═══ Data for processing ═══

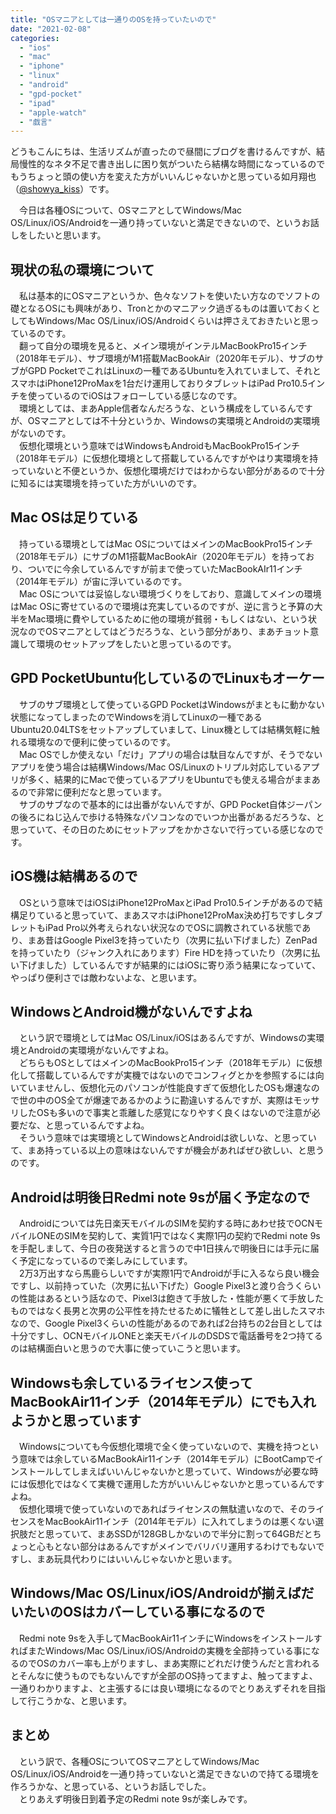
 ```yaml
---
title: "OSマニアとしては一通りのOSを持っていたいので"
date: "2021-02-08"
categories: 
  - "ios"
  - "mac"
  - "iphone"
  - "linux"
  - "android"
  - "gpd-pocket"
  - "ipad"
  - "apple-watch"
  - "戯言"
---
```


どうもこんにちは、生活リズムが直ったので昼間にブログを書けるんですが、結局慢性的なネタ不足で書き出しに困り気がついたら結構な時間になっているのでもうちょっと頭の使い方を変えた方がいいんじゃないかと思っている如月翔也（[@showya\_kiss](http://twitter.com/showya_kiss)）です。  
  
　今日は各種OSについて、OSマニアとしてWindows/Mac OS/Linux/iOS/Androidを一通り持っていないと満足できないので、というお話しをしたいと思います。  

## 現状の私の環境について

　私は基本的にOSマニアというか、色々なソフトを使いたい方なのでソフトの礎となるOSにも興味があり、Tronとかのマニアック過ぎるものは置いておくとしてもWindows/Mac OS/Linux/iOS/Androidくらいは押さえておきたいと思っているのです。  
　翻って自分の環境を見ると、メイン環境がインテルMacBookPro15インチ（2018年モデル）、サブ環境がM1搭載MacBookAir（2020年モデル）、サブのサブがGPD PocketでこれはLinuxの一種であるUbuntuを入れていまして、それとスマホはiPhone12ProMaxを1台だけ運用しておりタブレットはiPad Pro10.5インチを使っているのでiOSはフォローしている感じなのです。  
　環境としては、まあApple信者なんだろうな、という構成をしているんですが、OSマニアとしては不十分というか、Windowsの実環境とAndroidの実環境がないのです。  
　仮想化環境という意味ではWindowsもAndroidもMacBookPro15インチ（2018年モデル）に仮想化環境として搭載しているんですがやはり実環境を持っていないと不便というか、仮想化環境だけではわからない部分があるので十分に知るには実環境を持っていた方がいいのです。  

## Mac OSは足りている

　持っている環境としてはMac OSについてはメインのMacBookPro15インチ（2018年モデル）にサブのM1搭載MacBookAir（2020年モデル）を持っており、ついでに今余しているんですが前まで使っていたMacBookAIr11インチ（2014年モデル）が宙に浮いているのです。  
　Mac OSについては妥協しない環境づくりをしており、意識してメインの環境はMac OSに寄せているので環境は充実しているのですが、逆に言うと予算の大半をMac環境に費やしているために他の環境が貧弱・もしくはない、という状況なのでOSマニアとしてはどうだろうな、という部分があり、まあチョット意識して環境のセットアップをしたいと思っているのです。  

## GPD PocketUbuntu化しているのでLinuxもオーケー

　サブのサブ環境として使っているGPD PocketはWindowsがまともに動かない状態になってしまったのでWindowsを消してLinuxの一種であるUbuntu20.04LTSをセットアップしていまして、Linux機としては結構気軽に触れる環境なので便利に使っているのです。  
　Mac OSでしか使えない「だけ」アプリの場合は駄目なんですが、そうでないアプリを使う場合は結構Windows/Mac OS/Linuxのトリプル対応しているアプリが多く、結果的にMacで使っているアプリをUbuntuでも使える場合がままあるので非常に便利だなと思っています。  
　サブのサブなので基本的には出番がないんですが、GPD Pocket自体ジーパンの後ろにねじ込んで歩ける特殊なパソコンなのでいつか出番があるだろうな、と思っていて、その日のためにセットアップをかかさないで行っている感じなのです。  

## iOS機は結構あるので

　OSという意味ではiOSはiPhone12ProMaxとiPad Pro10.5インチがあるので結構足りていると思っていて、まあスマホはiPhone12ProMax決め打ちですしタブレットもiPad Pro以外考えられない状況なのでOSに調教されている状態であり、まあ昔はGoogle Pixel3を持っていたり（次男に払い下げました）ZenPadを持っていたり（ジャンク入れにあります）Fire HDを持っていたり（次男に払い下げました）しているんですが結果的にはiOSに寄り添う結果になっていて、やっぱり便利さでは敵わないよな、と思います。  

## WindowsとAndroid機がないんですよね

　という訳で環境としてはMac OS/Linux/iOSはあるんですが、Windowsの実環境とAndroidの実環境がないんですよね。  
　どちらもOSとしてはメインのMacBookPro15インチ（2018年モデル）に仮想化して搭載しているんですが実機ではないのでコンフィグとかを参照するには向いていませんし、仮想化元のパソコンが性能良すぎて仮想化したOSも爆速なので世の中のOS全てが爆速であるかのように勘違いするんですが、実際はモッサリしたOSも多いので事実と乖離した感覚になりやすく良くはないので注意が必要だな、と思っているんですよね。  
　そういう意味では実環境としてWindowsとAndroidは欲しいな、と思っていて、まあ持っている以上の意味はないんですが機会があればぜひ欲しい、と思うのです。  

## Androidは明後日Redmi note 9sが届く予定なので

　Androidについては先日楽天モバイルのSIMを契約する時にあわせ技でOCNモバイルONEのSIMを契約して、実質1円ではなく実際1円の契約でRedmi note 9sを手配しまして、今日の夜発送すると言うので中1日挟んで明後日には手元に届く予定になっているので楽しみにしています。  
　2万3万出すなら馬鹿らしいですが実際1円でAndroidが手に入るなら良い機会ですし、以前持っていた（次男に払い下げた）Google Pixel3と渡り合うくらいの性能はあるという話なので、Pixel3は飽きて手放した・性能が悪くて手放したものではなく長男と次男の公平性を持たせるために犠牲として差し出したスマホなので、Google Pixel3くらいの性能があるのであれば2台持ちの2台目としては十分ですし、OCNモバイルONEと楽天モバイルのDSDSで電話番号を2つ持てるのは結構面白いと思うので大事に使っていこうと思います。  

## Windowsも余しているライセンス使ってMacBookAir11インチ（2014年モデル）にでも入れようかと思っています

　Windowsについても今仮想化環境で全く使っていないので、実機を持つという意味では余しているMacBookAir11インチ（2014年モデル）にBootCampでインストールしてしまえばいいんじゃないかと思っていて、Windowsが必要な時には仮想化ではなくて実機で運用した方がいいんじゃないかと思っているんですよね。  
　仮想化環境で使っていないのであればライセンスの無駄遣いなので、そのライセンスをMacBookAir11インチ（2014年モデル）に入れてしまうのは悪くない選択肢だと思っていて、まあSSDが128GBしかないので半分に割って64GBだとちょっと心もとない部分はあるんですがメインでバリバリ運用するわけでもないですし、まあ玩具代わりにはいいんじゃないかと思います。  

## Windows/Mac OS/Linux/iOS/Androidが揃えばだいたいのOSはカバーしている事になるので

　Redmi note 9sを入手してMacBookAir11インチにWindowsをインストールすればまたWindows/Mac OS/Linux/iOS/Androidの実機を全部持っている事になるのでOSのカバー率も上がりますし、まあ実際にどれだけ使うんだと言われるとそんなに使うものでもないんですが全部のOS持ってますよ、触ってますよ、一通りわかりますよ、と主張するには良い環境になるのでとりあえずそれを目指して行こうかな、と思います。  

## まとめ

　という訳で、各種OSについてOSマニアとしてWindows/Mac OS/Linux/iOS/Androidを一通り持っていないと満足できないので持てる環境を作ろうかな、と思っている、というお話しでした。  
　とりあえず明後日到着予定のRedmi note 9sが楽しみです。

═══

What is required: What's needed is an exact copy of every entry, minus the pictures.

Solution to the exercise:
 ```yaml
---
title: "OSマニアとしては一通りのOSを持っていたいので"
date: "2021-02-08"
categories: 
  - "ios"
  - "mac"
  - "iphone"
  - "linux"
  - "android"
  - "gpd-pocket"
  - "ipad"
  - "apple-watch"
  - "戯言"
---
```


どうもこんにちは、生活リズムが直ったので昼間にブログを書けるんですが、結局慢性的なネタ不足で書き出しに困り気がついたら結構な時間になっているのでもうちょっと頭の使い方を変えた方がいいんじゃないかと思っている如月翔也（[@showya\_kiss](http://twitter.com/showya_kiss)）です。  
  
　今日は各種OSについて、OSマニアとしてWindows/Mac OS/Linux/iOS/Androidを一通り持っていないと満足できないので、というお話しをしたいと思います。  

## 現状の私の環境について

　私は基本的にOSマニアというか、色々なソフトを使いたい方なのでソフトの礎となるOSにも興味があり、Tronとかのマニアック過ぎるものは置いておくとしてもWindows/Mac OS/Linux/iOS/Androidくらいは押さえておきたいと思っているのです。  
　翻って自分の環境を見ると、メイン環境がインテルMacBookPro15インチ（2018年モデル）、サブ環境がM1搭載MacBookAir（2020年モデル）、サブのサブがGPD PocketでこれはLinuxの一種であるUbuntuを入れていまして、それとスマホはiPhone12ProMaxを1台だけ運用しておりタブレットはiPad Pro10.5インチを使っているのでiOSはフォローしている感じなのです。  
　環境としては、まあApple信者なんだろうな、という構成をしているんですが、OSマニアとしては不十分というか、Windowsの実環境とAndroidの実環境がないのです。  
　仮想化環境という意味ではWindowsもAndroidもMacBookPro15インチ（2018年モデル）に仮想化環境として搭載しているんですがやはり実環境を持っていないと不便というか、仮想化環境だけではわからない部分があるので十分に知るには実環境を持っていた方がいいのです。  

## Mac OSは足りている

　持っている環境としてはMac OSについてはメインのMacBookPro15インチ（2018年モデル）にサブのM1搭載MacBookAir（2020年モデル）を持っており、ついでに今余しているんですが前まで使っていたMacBookAIr11インチ（2014年モデル）が宙に浮いているのです。  
　Mac OSについては妥協しない環境づくりをしており、意識してメインの環境はMac OSに寄せているので環境は充実しているのですが、逆に言うと予算の大半をMac環境に費やしているために他の環境が貧弱・もしくはない、という状況なのでOSマニアとしてはどうだろうな、という部分があり、まあチョット意識して環境のセットアップをしたいと思っているのです。  

## GPD PocketUbuntu化しているのでLinuxもオーケー

　サブのサブ環境として使っているGPD PocketはWindowsがまともに動かない状態になってしまったのでWindowsを消してLinuxの一種であるUbuntu20.04LTSをセットアップしていまして、Linux機としては結構気軽に触れる環境なので便利に使っているのです。  
　Mac OSでしか使えない「だけ」アプリの場合は駄目なんですが、そうでないアプリを使う場合は結構Windows/Mac OS/Linuxのトリプル対応しているアプリが多く、結果的にMacで使っているアプリをUbuntuでも使える場合がままあるので非常に便利だなと思っています。  
　サブのサブなので基本的には出番がないんですが、GPD Pocket自体ジーパンの後ろにねじ込んで歩ける特殊なパソコンなのでいつか出番があるだろうな、と思っていて、その日のためにセットアップをかかさないで行っている感じなのです。  

## iOS機は結構あるので

　OSという意味ではiOSはiPhone12ProMaxとiPad Pro10.5インチがあるので結構足りていると思っていて、まあスマホはiPhone12ProMax決め打ちですしタブレットもiPad Pro以外考えられない状況なのでOSに調教されている状態であり、まあ昔はGoogle Pixel3を持っていたり（次男に払い下げました）ZenPadを持っていたり（ジャンク入れにあります）Fire HDを持っていたり（次男に払い下げました）しているんですが結果的にはiOSに寄り添う結果になっていて、やっぱり便利さでは敵わないよな、と思います。  

## WindowsとAndroid機がないんですよね

　という訳で環境としてはMac OS/Linux/iOSはあるんですが、Windowsの実環境とAndroidの実環境がないんですよね。  
　どちらもOSとしてはメインのMacBookPro15インチ（2018年モデル）に仮想化して搭載しているんですが実機ではないのでコンフィグとかを参照するには向いていませんし、仮想化元のパソコンが性能良すぎて仮想化したOSも爆速なので世の中のOS全てが爆速であるかのように勘違いするんですが、実際はモッサリしたOSも多いので事実と乖離した感覚になりやすく良くはないので注意が必要だな、と思っているんですよね。  
　そういう意味では実環境としてWindowsとAndroidは欲しいな、と思っていて、まあ持っている以上の意味はないんですが機会があればぜひ欲しい、と思うのです。  

## Androidは明後日Redmi note 9sが届く予定なので

　Androidについては先日楽天モバイルのSIMを契約する時にあわせ技でOCNモバイルONEのSIMを契約して、実質1円ではなく実際1円の契約でRedmi note 9sを手配しまして、今日の夜発送すると言うので中1日挟んで明後日には手元に届く予定になっているので楽しみにしています。  
　2万3万出すなら馬鹿らしいですが実際1円でAndroidが手に入るなら良い機会ですし、以前持っていた（次男に払い下げた）Google Pixel3と渡り合うくらいの性能はあるという話なので、Pixel3は飽きて手放した・性能が悪くて手放したものではなく長男と次男の公平性を持たせるために犠牲として差し出したスマホなので、Google Pixel3くらいの性能があるのであれば2台持ちの2台目としては十分ですし、OCNモバイルONEと楽天モバイルのDSDSで電話番号を2つ持てるのは結構面白いと思うので大事に使っていこうと思います。  

## Windowsも余しているライセンス使ってMacBookAir11インチ（2014年モデル）にでも入れようかと思っています

　Windowsについても今仮想化環境で全く使っていないので、実機を持つという意味では余しているMacBookAir11インチ（2014年モデル）にBootCampでインストールしてしまえばいいんじゃないかと思っていて、Windowsが必要な時には仮想化ではなくて実機で運用した方がいいんじゃないかと思っているんですよね。  
　仮想化環境で使っていないのであればライセンスの無駄遣いなので、そのライセンスをMacBookAir11インチ（2014年モデル）に入れてしまうのは悪くない選択肢だと思っていて、まあSSDが128GBしかないので半分に割って64GBだとちょっと心もとない部分はあるんですがメインでバリバリ運用するわけでもないですし、まあ玩具代わりにはいいんじゃないかと思います。  

## Windows/Mac OS/Linux/iOS/Androidが揃えばだいたいのOSはカバーしている事になるので

　Redmi note 9sを入手してMacBookAir11インチにWindowsをインストールすればまたWindows/Mac OS/Linux/iOS/Androidの実機を全部持っている事になるのでOSのカバー率も上がりますし、まあ実際にどれだけ使うんだと言われるとそんなに使うものでもないんですが全部のOS持ってますよ、触ってますよ、一通りわかりますよ、と主張するには良い環境になるのでとりあえずそれを目指して行こうかな、と思います。  

## まとめ

　という訳で、各種OSについてOSマニアとしてWindows/Mac OS/Linux/iOS/Androidを一通り持っていないと満足できないので持てる環境を作ろうかな、と思っている、というお話しでした。  
　とりあえず明後日到着予定のRedmi note 9sが楽しみです。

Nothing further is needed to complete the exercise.